I released an additional 15% of my jewelry items last weekend, so my total decrease since the beginning of the year is 38%.  That means I have already met my jewelry goal for 2014 (to reduce the size of my collection by at least a third), and the year isn’t even half over!   One wardrobe and shopping goal down, nine to go

Of course, I will continue to be mindful of the jewelry pieces I am wearing regularly, as well as the ones that are collecting dust in the armoire.
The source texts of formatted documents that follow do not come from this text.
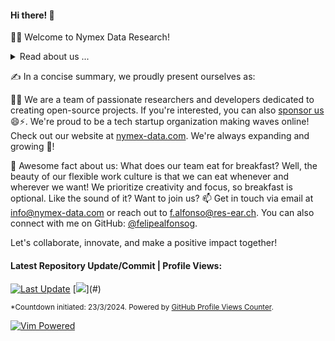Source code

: #### Hi there! 👋

🙋‍♂️ Welcome to Nymex Data Research!

<details>
  <summary>Read about us ...</summary>
  <br>
  Nymex Data Research specializes in a wide range of areas including cutting-edge research, comprehensive big data analysis, innovative software development, open source solutions, and computer science engineering. Our multidisciplinary expertise enables us to tackle complex challenges and deliver impactful results in the field of data-driven technologies.

With a strong emphasis on research, we delve into the depths of data to uncover valuable insights and drive evidence-based decision-making. Our team of skilled analysts and data scientists employ advanced methodologies and tools to extract meaningful patterns and trends from large and diverse datasets.

In addition to research, we are passionate about developing high-quality software solutions. Our experienced developers leverage their expertise in open source technologies to create robust and scalable software applications. By embracing open source principles, we contribute to the collaborative ecosystem and foster innovation within the tech community.

At Nymex Data Research, we pride ourselves on our commitment to excellence in computer science engineering. Our team of engineers excels in designing and implementing advanced algorithms, optimizing performance, and ensuring the reliability and security of our systems.

With a focus on open collaboration and knowledge sharing, we actively engage with the open source community. By sharing our work and contributing to open source projects, we strive to advance the field of data research and foster a culture of innovation.

Join us in our quest to unlock the true potential of data through groundbreaking research, powerful big data analysis, state-of-the-art development, and a commitment to open source principles. Together, we can make a lasting impact in the world of data-driven technologies.
<br>
</details>

✍️ In a concise summary, we proudly present ourselves as:

👨‍💻 We are a team of passionate researchers and developers dedicated to creating open-source projects. If you're interested, you can also <a href="https://github.com/sponsors/NymexData" target="_blank">sponsor us</a> 😄⚡️. We're proud to be a tech startup organization making waves online! Check out our website at <a href="https://nymex-data.com" target="_blank">nymex-data.com</a>. We're always expanding and growing 🐧!
<!--
<details>
  <summary>Read about the interpretation for the name of the company ...</summary>
  <br>
  Nymex Data Research represents a fusion of imaginative concepts that convey the essence of the organization. "Nymex" is derived from the combination of "Nymphaea," the scientific name for water lilies, and "exchange." Water lilies symbolize growth, transformation, and purity, while "exchange" signifies the dynamic nature of sharing and collaboration.

In this context, Nymex represents the exchange and flow of ideas, knowledge, and data, reflecting the core values of the company. It symbolizes the continuous exploration and analysis of information in order to unlock valuable insights. As a data research company, we embrace the essence of Nymex by diving into the depths of data, uncovering hidden patterns, and cultivating growth through the exchange of knowledge.

Together, "Nymex Data Research" encapsulates the spirit of this organization, embodying the pursuit of knowledge, innovation, and meaningful discoveries through the exploration and exchange of data.
<br>
</details>
-->
🚀 Awesome fact about us: What does our team eat for breakfast? Well, the beauty of our flexible work culture is that we can eat whenever and wherever we want! We prioritize creativity and focus, so breakfast is optional. Like the sound of it? Want to join us? 📫 Get in touch via email at info@nymex-data.com or reach out to f.alfonso@res-ear.ch. You can also connect with me on GitHub: <a href="https://github.com/felipealfonsog" target="_blank">@felipealfonsog</a>.
<!-- 
🧙 Remember, 😄⚡️ "Sucking at something is the first step to becoming sorta good at something" - Jake the dog. This phrase rings true for us! We embrace the learning process and believe that making mistakes is an essential part of growth 😄.
-->

Let's collaborate, innovate, and make a positive impact together!


#### Latest Repository Update/Commit | Profile Views:

[![__Last Update__](https://img.shields.io/github/last-commit/felipealfonsog/felipealfonsog?style=flat&logoColor=white&label=Last%20Update&color=yellow)](#) [![](https://komarev.com/ghpvc/?username=NymexData&style=flat&logoColor=white&color=yellow&label=Profile+Views*)](#)

<!--
![](https://komarev.com/ghpvc/?username=NymexData&style=flat&color=yellow)
-->

<sub>*Countdown initiated: 23/3/2024. Powered by [GitHub Profile Views Counter](https://github.com/antonkomarev/github-profile-views-counter).</sub>

<!-- https://github.com/antonkomarev/github-profile-views-counter -->
<!-- ![Last Updated](https://img.shields.io/github/last-commit/felipealfonsog/felipealfonsog?style=flat-square) -->
<!-- ![Last Updated](https://img.shields.io/badge/Last%20Updated-%F0%9F%93%85-blue) -->
<!-- Last Updated: 2023-07-23 -->

<!-- 

<details open>
<summary>Committers.top rank in Chile*</summary> 
  <br>

  
[![committers.top badge](https://org-badge.committers.top/chile/NymexData.svg)](https://org-badge.committers.top/chile/NymexData)

<sub>*More information about the top committers in Chile [here](https://committers.top/chile).

</details>

-->


[![Vim Powered](https://img.shields.io/badge/Vim-Powered-%2311AB00.svg?style=plastic&logo=vim&logoColor=white)](https://www.vim.org)


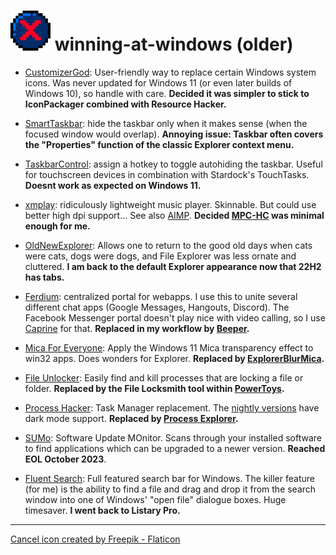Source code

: # ![cancel](./images/cancel-small.png "cancel icon") winning-at-windows (older)

* [CustomizerGod](https://www.door2windows.com/customizergod/): User-friendly way to replace certain Windows system icons. Was never updated for Windows 11 (or even later builds of Windows 10), so handle with care. **Decided it was simpler to stick to IconPackager combined with Resource Hacker.**


* [SmartTaskbar](https://github.com/ChanpleCai/SmartTaskbar): hide the taskbar only when it makes sense (when the focused window would overlap). **Annoying issue: Taskbar often covers the "Properties" function of the classic Explorer context menu.**

* [TaskbarControl](https://www.thefreewindows.com/3252/hide-completely-the-windows-taskbar-using-a-hotkey-and-unhide-it-with-taskbar-control/): assign a hotkey to toggle autohiding  the taskbar. Useful for touchscreen devices in combination with Stardock's TouchTasks. **Doesnt work as expected on Windows 11.**

* [xmplay](https://www.un4seen.com/):  ridiculously lightweight music player. Skinnable. But could use better high dpi support... See also [AIMP](https://www.aimp.ru/). **Decided [MPC-HC](https://github.com/clsid2/mpc-hc/releases/) was minimal enough for me.**

* [OldNewExplorer](https://m.majorgeeks.com/files/details/oldnewexplorer.html): Allows one to return to the good old days when cats were cats, dogs were dogs, and File Explorer was less ornate and cluttered. **I am back to the default Explorer appearance now that 22H2 has tabs.**


* [Ferdium](https://ferdium.org/): centralized portal for webapps. I use this to unite several different chat apps (Google Messages, Hangouts, Discord). The Facebook Messenger portal doesn't play nice with video calling, so I use [Caprine](https://sindresorhus.com/caprine/) for that. **Replaced in my workflow by [Beeper](https://www.beeper.com/).**

* [Mica For Everyone](https://github.com/MicaForEveryone/MicaForEveryone): Apply the Windows 11 Mica transparency effect to win32 apps. Does wonders for Explorer. **Replaced by [ExplorerBlurMica](https://github.com/Maplespe/ExplorerBlurMica).**

* [File Unlocker](https://github.com/marianpekar/file-unlocker-for-windows): Easily find and kill processes that are locking a file or folder. **Replaced by the File Locksmith tool within [PowerToys](https://github.com/microsoft/PowerToys/releases/tag/v0.64.0).**


* [Process Hacker](https://github.com/processhacker/processhacker): Task Manager replacement. The [nightly versions](https://processhacker.sourceforge.io/nightly.php) have dark mode support. **Replaced by [Process Explorer](https://learn.microsoft.com/en-us/sysinternals/downloads/process-explorer).**


* [SUMo](https://www.kcsoftwares.com/?sumo): Software Update MOnitor. Scans through your installed software to find applications which can be upgraded to a newer version. **Reached EOL October 2023**.

* [Fluent Search](https://www.fluentsearch.net/): Full featured search bar for Windows. The killer feature (for me) is the ability to find a file and drag and drop it from the search window into one of Windows' "open file" dialogue boxes. Huge timesaver. **I went back to Listary Pro.**


***
<a href="https://www.flaticon.com/free-icons/close" title="close icons">Cancel icon created by Freepik - Flaticon</a>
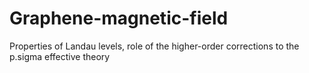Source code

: # Graphene-magnetic-field
Properties of Landau levels, role of the higher-order corrections to the p.sigma effective theory
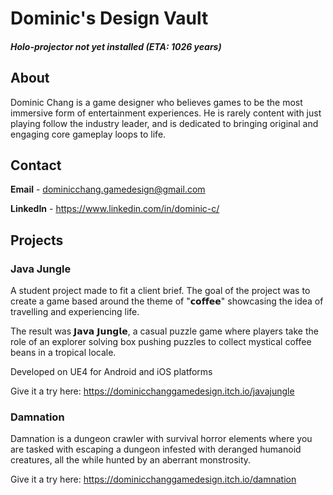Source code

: # Dominic's Design Vault
##### Holo-projector not yet installed (ETA: 1026 years)

## About
Dominic Chang is a game designer who believes games to be the most immersive form of entertainment experiences. He is rarely content with just playing follow the industry leader, and is dedicated to bringing original and engaging core gameplay loops to life.

## Contact
**Email** - dominicchang.gamedesign@gmail.com

**LinkedIn** - https://www.linkedin.com/in/dominic-c/

## Projects
### Java Jungle
A student project made to fit a client brief. The goal of the project was to create a game based around the theme of "𝗰𝗼𝗳𝗳𝗲𝗲" showcasing the idea of travelling and experiencing life.

The result was 𝗝𝗮𝘃𝗮 𝗝𝘂𝗻𝗴𝗹𝗲, a casual puzzle game where players take the role of an explorer solving box pushing puzzles to collect mystical coffee beans in a tropical locale.

Developed on UE4 for Android and iOS platforms

Give it a try here: https://dominicchanggamedesign.itch.io/javajungle

### Damnation
Damnation is a dungeon crawler with survival horror elements where you are tasked with escaping a dungeon infested with deranged humanoid creatures, all the while hunted by an aberrant monstrosity.

Give it a try here: https://dominicchanggamedesign.itch.io/damnation

<!--
**DC-gamedesign/DC-gamedesign** is a ✨ _special_ ✨ repository because its `README.md` (this file) appears on your GitHub profile.

Here are some ideas to get you started:

- 🔭 I’m currently working on ...
- 🌱 I’m currently learning ...
- 👯 I’m looking to collaborate on ...
- 🤔 I’m looking for help with ...
- 💬 Ask me about ...
- 📫 How to reach me: ...
- 😄 Pronouns: ...
- ⚡ Fun fact: ...
-->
I’m sure I will let go of more items before the year is finished and will do another inventory later in the year.  I also plan to hold off on buying anything new unless I absolutely love it and don’t already own something similar.  Now that my pieces are organized by type and style, it will be much easier for me to discern the overrepresented areas in my collection, as well as any areas of lack which might exist.

What’s Next?

I hope you found this post helpful, especially if you have a large jewelry inventory you’d like to pare down to a more manageable size.  As I mentioned previously, I plan to do a follow-up post on what to do with your purged jewelry pieces.  I am already aware of several viable options and plan to investigate other alternatives as well, including ways of recouping at least a portion of one’s investment on expensive items.  If you have any suggestions for me and other readers who want to pass on unloved jewelry pieces, please share them in the comments section.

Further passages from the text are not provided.